Records drawn from a dataset:
──────
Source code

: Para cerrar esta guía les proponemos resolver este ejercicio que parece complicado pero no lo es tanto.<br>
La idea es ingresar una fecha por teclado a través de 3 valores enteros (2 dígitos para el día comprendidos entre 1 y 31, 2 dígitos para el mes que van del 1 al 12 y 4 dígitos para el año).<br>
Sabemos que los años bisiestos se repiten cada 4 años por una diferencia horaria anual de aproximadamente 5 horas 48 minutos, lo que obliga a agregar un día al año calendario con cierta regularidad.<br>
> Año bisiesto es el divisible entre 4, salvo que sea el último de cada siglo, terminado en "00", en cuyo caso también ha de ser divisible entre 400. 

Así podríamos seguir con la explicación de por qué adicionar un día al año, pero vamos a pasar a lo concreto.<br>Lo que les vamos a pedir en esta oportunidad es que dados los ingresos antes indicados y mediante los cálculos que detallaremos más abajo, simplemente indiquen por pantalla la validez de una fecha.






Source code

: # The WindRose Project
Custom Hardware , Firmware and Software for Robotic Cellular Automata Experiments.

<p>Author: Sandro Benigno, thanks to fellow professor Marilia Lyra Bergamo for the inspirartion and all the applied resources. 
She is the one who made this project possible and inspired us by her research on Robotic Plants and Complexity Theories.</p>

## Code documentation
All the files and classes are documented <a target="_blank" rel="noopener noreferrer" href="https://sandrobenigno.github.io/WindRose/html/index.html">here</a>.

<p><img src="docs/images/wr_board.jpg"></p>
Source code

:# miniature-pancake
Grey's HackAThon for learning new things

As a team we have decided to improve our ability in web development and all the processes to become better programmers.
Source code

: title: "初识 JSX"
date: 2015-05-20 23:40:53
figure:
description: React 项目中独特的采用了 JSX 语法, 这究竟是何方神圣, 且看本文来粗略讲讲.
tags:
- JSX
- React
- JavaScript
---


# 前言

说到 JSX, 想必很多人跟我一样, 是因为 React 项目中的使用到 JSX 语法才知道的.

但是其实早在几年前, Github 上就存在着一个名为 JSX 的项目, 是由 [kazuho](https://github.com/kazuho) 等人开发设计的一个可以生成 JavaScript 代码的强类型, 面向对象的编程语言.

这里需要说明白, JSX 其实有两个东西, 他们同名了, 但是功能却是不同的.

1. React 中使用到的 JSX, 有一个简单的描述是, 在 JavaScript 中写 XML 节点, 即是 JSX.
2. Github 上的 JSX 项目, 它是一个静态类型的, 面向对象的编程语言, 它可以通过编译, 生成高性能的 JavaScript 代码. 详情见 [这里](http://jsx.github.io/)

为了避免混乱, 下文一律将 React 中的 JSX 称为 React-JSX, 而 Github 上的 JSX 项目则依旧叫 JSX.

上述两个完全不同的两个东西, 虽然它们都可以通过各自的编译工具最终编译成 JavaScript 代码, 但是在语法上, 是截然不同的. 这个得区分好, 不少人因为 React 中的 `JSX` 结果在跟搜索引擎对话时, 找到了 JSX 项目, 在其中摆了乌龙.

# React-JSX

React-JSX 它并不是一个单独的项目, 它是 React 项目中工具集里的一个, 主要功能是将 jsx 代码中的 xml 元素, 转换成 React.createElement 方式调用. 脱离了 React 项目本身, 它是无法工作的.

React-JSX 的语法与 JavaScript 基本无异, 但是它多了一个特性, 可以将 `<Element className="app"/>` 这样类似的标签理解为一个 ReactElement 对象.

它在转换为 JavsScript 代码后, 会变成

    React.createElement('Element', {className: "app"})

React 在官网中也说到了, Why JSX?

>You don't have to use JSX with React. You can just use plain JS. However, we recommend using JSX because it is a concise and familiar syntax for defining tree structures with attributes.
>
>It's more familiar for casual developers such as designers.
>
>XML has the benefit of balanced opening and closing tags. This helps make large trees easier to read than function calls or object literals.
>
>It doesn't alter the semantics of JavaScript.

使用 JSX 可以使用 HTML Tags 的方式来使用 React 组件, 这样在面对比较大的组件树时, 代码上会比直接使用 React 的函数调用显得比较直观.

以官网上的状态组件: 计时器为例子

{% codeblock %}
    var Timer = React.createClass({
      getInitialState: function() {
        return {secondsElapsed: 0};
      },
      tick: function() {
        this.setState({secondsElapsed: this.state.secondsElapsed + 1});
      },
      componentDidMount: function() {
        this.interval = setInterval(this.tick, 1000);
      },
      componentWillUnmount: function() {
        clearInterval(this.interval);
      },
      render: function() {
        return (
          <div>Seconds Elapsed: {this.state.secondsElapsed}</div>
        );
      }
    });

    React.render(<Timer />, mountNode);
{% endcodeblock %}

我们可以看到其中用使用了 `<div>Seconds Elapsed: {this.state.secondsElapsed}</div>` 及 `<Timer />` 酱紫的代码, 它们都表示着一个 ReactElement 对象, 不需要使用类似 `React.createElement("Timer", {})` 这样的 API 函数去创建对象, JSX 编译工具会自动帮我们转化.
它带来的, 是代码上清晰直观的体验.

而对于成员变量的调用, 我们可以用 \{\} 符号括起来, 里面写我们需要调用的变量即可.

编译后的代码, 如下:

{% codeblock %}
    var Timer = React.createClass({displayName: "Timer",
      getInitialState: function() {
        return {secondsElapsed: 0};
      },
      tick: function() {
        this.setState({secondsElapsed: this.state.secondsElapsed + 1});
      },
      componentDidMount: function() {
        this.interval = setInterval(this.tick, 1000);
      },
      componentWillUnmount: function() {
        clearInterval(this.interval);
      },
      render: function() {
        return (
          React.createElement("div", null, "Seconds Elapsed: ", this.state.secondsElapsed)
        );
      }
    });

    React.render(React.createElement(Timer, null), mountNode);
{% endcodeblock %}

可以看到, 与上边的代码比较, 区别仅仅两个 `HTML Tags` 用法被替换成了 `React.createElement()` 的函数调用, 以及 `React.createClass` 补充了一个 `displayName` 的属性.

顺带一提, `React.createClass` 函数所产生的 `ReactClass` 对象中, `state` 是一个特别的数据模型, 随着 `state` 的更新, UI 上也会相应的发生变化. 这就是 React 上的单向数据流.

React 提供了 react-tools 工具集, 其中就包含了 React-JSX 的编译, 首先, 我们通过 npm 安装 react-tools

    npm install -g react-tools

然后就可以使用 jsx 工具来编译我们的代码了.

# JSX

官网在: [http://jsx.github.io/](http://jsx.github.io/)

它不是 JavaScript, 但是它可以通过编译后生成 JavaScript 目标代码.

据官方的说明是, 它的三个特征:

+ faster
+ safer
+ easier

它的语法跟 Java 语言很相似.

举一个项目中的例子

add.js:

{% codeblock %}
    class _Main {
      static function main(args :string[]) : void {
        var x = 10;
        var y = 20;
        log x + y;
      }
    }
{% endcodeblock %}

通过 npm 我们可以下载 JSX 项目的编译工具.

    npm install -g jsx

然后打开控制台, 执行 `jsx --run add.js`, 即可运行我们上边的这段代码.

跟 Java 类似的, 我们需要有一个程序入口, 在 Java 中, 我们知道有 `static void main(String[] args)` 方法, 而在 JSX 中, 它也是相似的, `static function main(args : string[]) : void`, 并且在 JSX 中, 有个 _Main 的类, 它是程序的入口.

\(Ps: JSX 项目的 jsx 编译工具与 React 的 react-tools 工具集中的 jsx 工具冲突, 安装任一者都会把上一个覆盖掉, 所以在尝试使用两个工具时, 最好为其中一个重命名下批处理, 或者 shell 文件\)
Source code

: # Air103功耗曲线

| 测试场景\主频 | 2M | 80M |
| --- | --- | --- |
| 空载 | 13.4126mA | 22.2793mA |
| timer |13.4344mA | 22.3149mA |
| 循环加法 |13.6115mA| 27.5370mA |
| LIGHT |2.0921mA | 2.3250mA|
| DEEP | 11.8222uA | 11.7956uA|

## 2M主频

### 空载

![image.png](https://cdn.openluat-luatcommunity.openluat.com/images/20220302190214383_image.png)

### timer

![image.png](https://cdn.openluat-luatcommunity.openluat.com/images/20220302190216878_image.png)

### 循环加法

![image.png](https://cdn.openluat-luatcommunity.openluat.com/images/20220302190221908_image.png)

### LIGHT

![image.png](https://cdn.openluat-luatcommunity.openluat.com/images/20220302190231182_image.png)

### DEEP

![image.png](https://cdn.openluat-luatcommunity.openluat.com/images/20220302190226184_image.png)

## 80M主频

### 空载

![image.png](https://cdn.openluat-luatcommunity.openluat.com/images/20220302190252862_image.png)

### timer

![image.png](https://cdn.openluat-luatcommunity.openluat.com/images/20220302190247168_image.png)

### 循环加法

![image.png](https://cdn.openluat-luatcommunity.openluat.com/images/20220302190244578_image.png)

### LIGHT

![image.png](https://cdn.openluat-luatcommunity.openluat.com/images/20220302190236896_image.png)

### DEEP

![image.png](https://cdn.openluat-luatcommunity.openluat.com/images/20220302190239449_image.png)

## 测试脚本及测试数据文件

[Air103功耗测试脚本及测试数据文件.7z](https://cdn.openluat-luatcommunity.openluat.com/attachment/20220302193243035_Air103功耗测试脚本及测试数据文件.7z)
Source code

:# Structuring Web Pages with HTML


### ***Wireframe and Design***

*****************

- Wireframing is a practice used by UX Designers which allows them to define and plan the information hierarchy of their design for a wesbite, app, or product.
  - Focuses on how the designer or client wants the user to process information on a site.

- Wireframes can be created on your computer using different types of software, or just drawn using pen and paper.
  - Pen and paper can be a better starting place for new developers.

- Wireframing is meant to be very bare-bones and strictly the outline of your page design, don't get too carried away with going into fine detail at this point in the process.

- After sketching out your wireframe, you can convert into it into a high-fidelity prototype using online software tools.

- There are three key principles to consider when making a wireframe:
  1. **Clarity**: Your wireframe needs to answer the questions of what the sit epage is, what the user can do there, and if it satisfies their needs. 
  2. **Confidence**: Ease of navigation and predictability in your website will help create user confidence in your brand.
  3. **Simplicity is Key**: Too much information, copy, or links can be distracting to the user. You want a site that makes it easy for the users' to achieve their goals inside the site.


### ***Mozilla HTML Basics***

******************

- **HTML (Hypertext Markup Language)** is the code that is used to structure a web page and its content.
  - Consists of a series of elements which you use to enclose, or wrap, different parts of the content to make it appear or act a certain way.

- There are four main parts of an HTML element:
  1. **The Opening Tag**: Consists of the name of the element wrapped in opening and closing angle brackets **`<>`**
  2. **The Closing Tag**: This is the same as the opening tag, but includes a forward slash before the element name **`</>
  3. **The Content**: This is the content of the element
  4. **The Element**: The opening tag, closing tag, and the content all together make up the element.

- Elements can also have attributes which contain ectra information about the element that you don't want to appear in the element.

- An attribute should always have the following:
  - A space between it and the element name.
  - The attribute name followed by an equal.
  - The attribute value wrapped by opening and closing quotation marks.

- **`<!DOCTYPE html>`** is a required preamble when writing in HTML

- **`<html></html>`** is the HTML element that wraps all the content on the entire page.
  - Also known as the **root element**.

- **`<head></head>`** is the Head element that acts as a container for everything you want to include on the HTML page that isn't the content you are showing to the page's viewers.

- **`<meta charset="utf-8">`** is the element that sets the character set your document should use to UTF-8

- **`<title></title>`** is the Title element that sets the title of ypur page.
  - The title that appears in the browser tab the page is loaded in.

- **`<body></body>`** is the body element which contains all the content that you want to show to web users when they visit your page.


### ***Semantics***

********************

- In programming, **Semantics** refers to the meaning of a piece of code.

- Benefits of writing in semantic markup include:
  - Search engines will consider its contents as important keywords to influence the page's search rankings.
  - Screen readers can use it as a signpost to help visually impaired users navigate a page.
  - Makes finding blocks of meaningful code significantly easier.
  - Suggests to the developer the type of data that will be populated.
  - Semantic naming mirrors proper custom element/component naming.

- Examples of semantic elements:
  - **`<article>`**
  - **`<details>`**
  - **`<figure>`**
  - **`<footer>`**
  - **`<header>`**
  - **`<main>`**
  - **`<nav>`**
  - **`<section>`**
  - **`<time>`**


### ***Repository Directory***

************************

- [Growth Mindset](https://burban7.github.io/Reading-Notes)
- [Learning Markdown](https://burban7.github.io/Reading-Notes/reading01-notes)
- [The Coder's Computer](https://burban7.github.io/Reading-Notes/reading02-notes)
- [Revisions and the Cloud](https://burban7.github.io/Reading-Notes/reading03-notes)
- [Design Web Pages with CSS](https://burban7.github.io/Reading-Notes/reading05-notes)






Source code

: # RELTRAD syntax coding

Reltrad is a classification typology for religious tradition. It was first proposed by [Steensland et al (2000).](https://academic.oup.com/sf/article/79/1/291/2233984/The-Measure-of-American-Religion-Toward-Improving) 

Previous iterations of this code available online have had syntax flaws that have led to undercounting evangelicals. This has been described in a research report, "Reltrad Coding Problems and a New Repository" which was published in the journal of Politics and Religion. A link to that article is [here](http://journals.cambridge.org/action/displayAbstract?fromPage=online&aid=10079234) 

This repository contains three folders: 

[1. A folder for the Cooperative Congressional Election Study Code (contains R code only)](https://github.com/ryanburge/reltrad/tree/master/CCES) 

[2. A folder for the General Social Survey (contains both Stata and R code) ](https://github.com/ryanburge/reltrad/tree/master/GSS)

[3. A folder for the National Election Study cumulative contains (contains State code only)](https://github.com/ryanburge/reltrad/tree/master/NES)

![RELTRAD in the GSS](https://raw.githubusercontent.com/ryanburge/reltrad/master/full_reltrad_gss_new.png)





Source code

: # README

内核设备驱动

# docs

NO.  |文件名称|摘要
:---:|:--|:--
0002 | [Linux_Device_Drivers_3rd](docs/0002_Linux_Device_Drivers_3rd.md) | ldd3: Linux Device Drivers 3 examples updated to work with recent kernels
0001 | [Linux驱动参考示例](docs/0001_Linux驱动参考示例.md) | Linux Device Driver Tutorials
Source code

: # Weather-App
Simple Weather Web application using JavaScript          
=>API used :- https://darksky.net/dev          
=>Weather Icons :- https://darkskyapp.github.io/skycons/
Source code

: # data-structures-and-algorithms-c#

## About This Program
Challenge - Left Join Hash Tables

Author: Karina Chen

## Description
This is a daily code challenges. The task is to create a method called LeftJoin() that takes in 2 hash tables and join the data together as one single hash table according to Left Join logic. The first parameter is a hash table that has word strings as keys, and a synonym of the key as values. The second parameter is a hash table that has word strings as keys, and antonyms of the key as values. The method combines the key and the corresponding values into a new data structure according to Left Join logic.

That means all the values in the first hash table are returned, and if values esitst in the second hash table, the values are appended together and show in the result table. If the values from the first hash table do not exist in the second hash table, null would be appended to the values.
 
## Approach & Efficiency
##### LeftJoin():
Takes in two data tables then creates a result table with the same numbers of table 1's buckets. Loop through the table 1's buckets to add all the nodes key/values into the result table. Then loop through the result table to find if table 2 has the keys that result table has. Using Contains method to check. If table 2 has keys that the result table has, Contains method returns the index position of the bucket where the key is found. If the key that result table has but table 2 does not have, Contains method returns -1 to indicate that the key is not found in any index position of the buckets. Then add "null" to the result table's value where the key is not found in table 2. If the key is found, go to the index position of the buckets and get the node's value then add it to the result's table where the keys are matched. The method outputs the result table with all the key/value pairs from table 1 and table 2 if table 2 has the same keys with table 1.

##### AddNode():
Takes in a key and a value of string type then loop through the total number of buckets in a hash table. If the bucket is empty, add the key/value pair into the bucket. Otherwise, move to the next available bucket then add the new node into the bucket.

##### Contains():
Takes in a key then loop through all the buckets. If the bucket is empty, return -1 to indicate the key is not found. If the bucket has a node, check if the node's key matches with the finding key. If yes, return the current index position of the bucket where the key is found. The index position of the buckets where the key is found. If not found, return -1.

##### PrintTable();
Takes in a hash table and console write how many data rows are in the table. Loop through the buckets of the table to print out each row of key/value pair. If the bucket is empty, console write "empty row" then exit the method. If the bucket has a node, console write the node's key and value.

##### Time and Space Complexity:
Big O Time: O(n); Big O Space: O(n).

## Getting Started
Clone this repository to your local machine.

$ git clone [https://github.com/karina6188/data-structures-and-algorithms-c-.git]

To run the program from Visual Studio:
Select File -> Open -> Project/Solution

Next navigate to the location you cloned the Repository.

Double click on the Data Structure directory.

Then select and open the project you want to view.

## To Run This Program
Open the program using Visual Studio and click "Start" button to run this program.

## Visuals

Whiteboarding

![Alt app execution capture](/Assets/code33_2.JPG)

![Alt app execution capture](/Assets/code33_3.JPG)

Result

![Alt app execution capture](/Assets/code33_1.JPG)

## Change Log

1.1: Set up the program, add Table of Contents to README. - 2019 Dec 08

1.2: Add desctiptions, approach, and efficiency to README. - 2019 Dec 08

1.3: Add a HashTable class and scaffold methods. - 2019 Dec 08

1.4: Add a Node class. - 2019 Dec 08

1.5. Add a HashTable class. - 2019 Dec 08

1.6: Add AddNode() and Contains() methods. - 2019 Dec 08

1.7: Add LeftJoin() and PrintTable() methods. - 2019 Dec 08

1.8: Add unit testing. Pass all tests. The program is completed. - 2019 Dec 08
──────
Activity:
Only the lines above from the one with "3. **The Content**: This" up to and including the one with "- The attribute value" should be repeated, exactly as written.

Response area:
  3. **The Content**: This is the content of the element
  4. **The Element**: The opening tag, closing tag, and the content all together make up the element.

- Elements can also have attributes which contain ectra information about the element that you don't want to appear in the element.

- An attribute should always have the following:
  - A space between it and the element name.
  - The attribute name followed by an equal.
  - The attribute value wrapped by opening and closing quotation marks.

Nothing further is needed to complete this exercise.